De alguna forma, el pathos que se empieza a configurar en cada testimonio responde con fidelidad al hombre que rompe con la cultura burguesa de la que emergió y cuyas afinidades electivas son un reducido grupo de personalidades de la vanguardia vienesa. No es casual que varios de los poemas incluidos aquí tengan dedicatoria a varios de los más importantes nombres de la vanguardia, o a aquellos que eran parte de su círculo más cercano y afín: Karl Kraus, Kokoschka, Adolf Loos, Bessie Loos, Ludwig von Ficker, Karl Booromäus Heinrich, Wittgenstein, etc.

Algo interesante de esta edición es cómo en la selección de estos testimonios y poemas se modela un pequeño universo; por un lado es el íntimo espacio de oxígeno en el que Trakl se repliega y que uno puede entender como Der Brenner y al círculo de creadores que lo circundaba, y por otro, a la sincera amistad profesada por Ludwing von Ficker, que parece ver en estas voces un archivo tan imperfecto como genuino, cuyo valor parece conjurar una imagen del poeta dislocada; casi como una pintura de Kokoschka donde lo importante no se juega en la precisión de la forma, sino en su aura, en capturar su intensidad.

El texto que da título a esta edición, escrito por von Ficker y que de alguna manera organiza la unidad del libro, da cuenta de los últimos días de Trakl. Un texto emotivo, que en un vaivén nos lleva del abrazo de ambos en su reencuentro en el hospital, a las confidencias traumáticas de la batalla de Grodek, para luego tender un manto de sospechas en relación a las oscuras circunstancias en las que se habría producido la muerte del poeta. Una muerte sorpresiva, que pone freno a la urgente visita ya programada por Wittgenstein y que llena de dudas a von Ficker, quien mira con malos ojos el hermetismo del personal médico sobre el hecho.

Tiendo a ver el texto de von Ficker en el centro de una gran despedida al poeta, pero también al amigo. Estos testimonios, en su condición fantasmática, confluyen como un gran ejercicio de anamnesis, y parecen no poder evitar delinear la figura elusiva de Trakl precisamente en su esencia más desconcertante: La del genio que no encuentra sujeción en el mundo y que tiende irremisiblemente a la retirada.

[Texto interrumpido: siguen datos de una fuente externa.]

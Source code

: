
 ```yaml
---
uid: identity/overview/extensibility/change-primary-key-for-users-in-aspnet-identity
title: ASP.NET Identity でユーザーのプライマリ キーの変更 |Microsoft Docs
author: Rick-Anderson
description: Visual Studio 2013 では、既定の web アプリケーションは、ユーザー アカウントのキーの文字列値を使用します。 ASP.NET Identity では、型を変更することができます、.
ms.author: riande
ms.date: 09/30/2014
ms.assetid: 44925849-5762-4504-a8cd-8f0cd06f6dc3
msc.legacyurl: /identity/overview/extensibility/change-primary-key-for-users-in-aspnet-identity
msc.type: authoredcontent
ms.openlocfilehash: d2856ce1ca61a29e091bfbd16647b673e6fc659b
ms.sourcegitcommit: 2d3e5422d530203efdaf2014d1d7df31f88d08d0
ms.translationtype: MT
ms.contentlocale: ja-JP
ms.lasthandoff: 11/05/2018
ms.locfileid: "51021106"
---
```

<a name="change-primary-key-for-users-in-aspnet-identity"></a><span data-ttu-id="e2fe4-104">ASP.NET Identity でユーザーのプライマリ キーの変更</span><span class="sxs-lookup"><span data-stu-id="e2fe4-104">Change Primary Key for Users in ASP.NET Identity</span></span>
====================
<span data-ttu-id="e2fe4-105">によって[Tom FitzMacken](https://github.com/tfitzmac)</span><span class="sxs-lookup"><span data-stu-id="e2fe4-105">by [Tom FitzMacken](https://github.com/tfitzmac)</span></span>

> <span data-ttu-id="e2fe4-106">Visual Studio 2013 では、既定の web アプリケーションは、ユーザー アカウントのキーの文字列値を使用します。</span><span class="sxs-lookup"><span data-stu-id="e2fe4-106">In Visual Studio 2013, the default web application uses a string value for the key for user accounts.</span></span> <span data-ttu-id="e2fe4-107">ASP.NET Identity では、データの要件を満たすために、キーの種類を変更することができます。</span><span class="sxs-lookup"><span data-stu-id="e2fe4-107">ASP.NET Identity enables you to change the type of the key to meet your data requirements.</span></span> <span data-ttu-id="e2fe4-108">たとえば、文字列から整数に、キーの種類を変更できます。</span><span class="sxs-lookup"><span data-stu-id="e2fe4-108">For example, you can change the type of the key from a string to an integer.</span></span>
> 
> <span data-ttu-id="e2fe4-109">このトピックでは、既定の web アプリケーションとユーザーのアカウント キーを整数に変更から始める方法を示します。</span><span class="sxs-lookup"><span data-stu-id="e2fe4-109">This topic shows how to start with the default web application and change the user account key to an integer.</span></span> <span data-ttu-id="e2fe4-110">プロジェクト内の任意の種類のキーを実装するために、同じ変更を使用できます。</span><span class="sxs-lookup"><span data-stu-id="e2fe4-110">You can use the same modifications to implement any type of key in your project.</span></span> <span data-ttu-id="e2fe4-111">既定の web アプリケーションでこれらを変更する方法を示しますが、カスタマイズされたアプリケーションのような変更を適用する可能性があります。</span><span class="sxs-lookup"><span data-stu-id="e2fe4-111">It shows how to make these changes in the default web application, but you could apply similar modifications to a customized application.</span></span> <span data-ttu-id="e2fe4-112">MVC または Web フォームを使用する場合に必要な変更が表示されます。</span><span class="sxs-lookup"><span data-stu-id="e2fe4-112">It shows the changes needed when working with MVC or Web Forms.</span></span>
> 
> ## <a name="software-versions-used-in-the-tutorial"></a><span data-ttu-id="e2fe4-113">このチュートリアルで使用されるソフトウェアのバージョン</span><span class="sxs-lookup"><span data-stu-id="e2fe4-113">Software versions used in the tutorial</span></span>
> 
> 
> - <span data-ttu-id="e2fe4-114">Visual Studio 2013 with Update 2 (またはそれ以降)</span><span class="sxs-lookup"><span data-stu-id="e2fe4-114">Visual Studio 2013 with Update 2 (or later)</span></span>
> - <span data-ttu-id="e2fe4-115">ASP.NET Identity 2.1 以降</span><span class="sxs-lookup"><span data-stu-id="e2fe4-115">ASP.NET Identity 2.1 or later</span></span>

Otra historia será la que profundice en la amistad y la relevancia de estas figuras en apariencia secundarias, encarnadas por los editores. Pienso en lo que fue un Max Brod para Kafka o un Carl Seelig para Robert Walser. Gracias a esta traducción algo sabemos ya de Ludwig von Ficker y de la profunda amistad que lo unía a Trakl. Curiosa es también esta tríada de autores que menciono al pasar, ya que los tres parecen asomarse al mismo abismo. Uno que tiende poderosamente a la fugacidad y la desaparición,  hacia una retirada abrupta de escena, ya sea de la obra o la persona, o acaso ambas.